Filed under: E-Musings — Administrator @ 9:44 pm

So much for New Year resolutions. Made one to regularly update this column. And promptly broke it. Excuses anyone? Let’s say the column is regular as my water supply. Which flows for approximately 30 minutes every other day here in Secunderabad.

It’s not that there’s nothing to write about. There’s at least one new, interesting free software released weekly. It’s just finding the time to install and assess its capabilities is hard to find. However over the past fortnight I’ve been able to test TEN Notepad, a free Notepad replacement. Songbird, a Mozilla-based desktop Web player and digital jukebox.

This week’s post is written with TEN Notepad. That like Windows Notepad it’s a pure plain-text editor using the same uncluttered (but somewhat dated to this reviewer) interface. Why dated? Well, it would be nice if it had a toolbar option. But all it offers are extended menu options that can be accessed using hot keys (keyboard shortcuts). However used as I am to Note Tab Pro, I need to learn the most commonly used ones.

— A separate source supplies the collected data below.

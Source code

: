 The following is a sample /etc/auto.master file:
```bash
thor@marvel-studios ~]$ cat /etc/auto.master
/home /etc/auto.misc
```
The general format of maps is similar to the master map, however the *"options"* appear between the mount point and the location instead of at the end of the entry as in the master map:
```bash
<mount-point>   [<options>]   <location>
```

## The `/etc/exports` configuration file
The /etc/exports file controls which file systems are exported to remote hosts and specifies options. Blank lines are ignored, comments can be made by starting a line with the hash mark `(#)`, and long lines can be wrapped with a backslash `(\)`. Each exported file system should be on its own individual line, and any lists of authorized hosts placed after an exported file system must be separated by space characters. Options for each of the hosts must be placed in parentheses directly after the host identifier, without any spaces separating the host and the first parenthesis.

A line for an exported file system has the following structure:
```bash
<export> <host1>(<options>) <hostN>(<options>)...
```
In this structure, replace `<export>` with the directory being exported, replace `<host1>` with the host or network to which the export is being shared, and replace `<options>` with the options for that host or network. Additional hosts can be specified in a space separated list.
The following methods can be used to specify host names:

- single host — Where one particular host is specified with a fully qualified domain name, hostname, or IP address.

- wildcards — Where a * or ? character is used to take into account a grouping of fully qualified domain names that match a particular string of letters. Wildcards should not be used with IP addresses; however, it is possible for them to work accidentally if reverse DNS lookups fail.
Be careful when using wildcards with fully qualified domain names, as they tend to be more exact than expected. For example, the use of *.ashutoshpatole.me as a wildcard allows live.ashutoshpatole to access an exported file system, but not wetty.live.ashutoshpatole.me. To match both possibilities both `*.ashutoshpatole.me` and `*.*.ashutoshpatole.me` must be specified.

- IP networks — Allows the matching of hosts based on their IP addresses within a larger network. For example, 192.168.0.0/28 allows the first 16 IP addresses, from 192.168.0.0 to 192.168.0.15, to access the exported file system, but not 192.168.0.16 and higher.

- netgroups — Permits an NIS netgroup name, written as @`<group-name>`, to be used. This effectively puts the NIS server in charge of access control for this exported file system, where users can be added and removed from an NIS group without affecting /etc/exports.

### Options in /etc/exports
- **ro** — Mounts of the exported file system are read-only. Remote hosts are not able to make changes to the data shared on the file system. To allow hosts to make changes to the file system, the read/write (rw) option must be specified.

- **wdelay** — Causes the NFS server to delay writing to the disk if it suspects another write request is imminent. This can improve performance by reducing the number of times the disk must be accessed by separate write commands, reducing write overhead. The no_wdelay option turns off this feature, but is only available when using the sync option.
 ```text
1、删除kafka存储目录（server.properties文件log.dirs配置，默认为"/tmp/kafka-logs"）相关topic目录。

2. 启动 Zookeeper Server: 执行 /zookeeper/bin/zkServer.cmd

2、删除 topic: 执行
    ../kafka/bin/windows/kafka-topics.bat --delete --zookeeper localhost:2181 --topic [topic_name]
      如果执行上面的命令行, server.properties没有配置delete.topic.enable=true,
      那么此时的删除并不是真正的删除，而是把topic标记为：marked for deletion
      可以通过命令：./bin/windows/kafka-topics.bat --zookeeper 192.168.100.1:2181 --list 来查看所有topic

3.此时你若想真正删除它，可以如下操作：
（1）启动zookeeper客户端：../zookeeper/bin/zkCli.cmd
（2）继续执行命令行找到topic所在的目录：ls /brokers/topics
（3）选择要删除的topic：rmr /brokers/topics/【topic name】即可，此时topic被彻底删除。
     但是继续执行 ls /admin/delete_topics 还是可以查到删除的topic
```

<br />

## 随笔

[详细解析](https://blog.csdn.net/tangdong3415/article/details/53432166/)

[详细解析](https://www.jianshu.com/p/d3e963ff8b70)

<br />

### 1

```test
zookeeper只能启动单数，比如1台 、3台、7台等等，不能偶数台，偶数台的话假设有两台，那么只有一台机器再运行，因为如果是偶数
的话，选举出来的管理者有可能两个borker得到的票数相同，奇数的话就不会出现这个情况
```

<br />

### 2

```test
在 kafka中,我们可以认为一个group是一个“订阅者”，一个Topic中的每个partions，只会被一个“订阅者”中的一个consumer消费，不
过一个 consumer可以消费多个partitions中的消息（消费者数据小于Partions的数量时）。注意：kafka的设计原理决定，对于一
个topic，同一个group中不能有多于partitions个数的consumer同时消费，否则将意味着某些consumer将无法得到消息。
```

TEN Notepad can handle any pure text function. Like simple lists, notes and even programming source code like HTML. But when programming you need to know the format string. I couldn’t find any built-in extenders (like those bundled with NoteTab: my usual text based editor). But you download FireFly software TEXTools, a powerful pipe-based text editing workbench for Windows. Except that TEXTools isn’t free. For more on why TEN Notepad make an excellent Notepad replacement, read the improvements. Browse the documentation.

Songbird Main Screen layoutAnd on to Songbird 0.21 Developer Preview. This cross-platform (MacOS, Linux, Windows) software is developed using Mozilla Gecko 1.8 (identical to Firefox 1.5.x and Firefox 2). A forthcoming release will be developed with Gecko 1.9 to support more features.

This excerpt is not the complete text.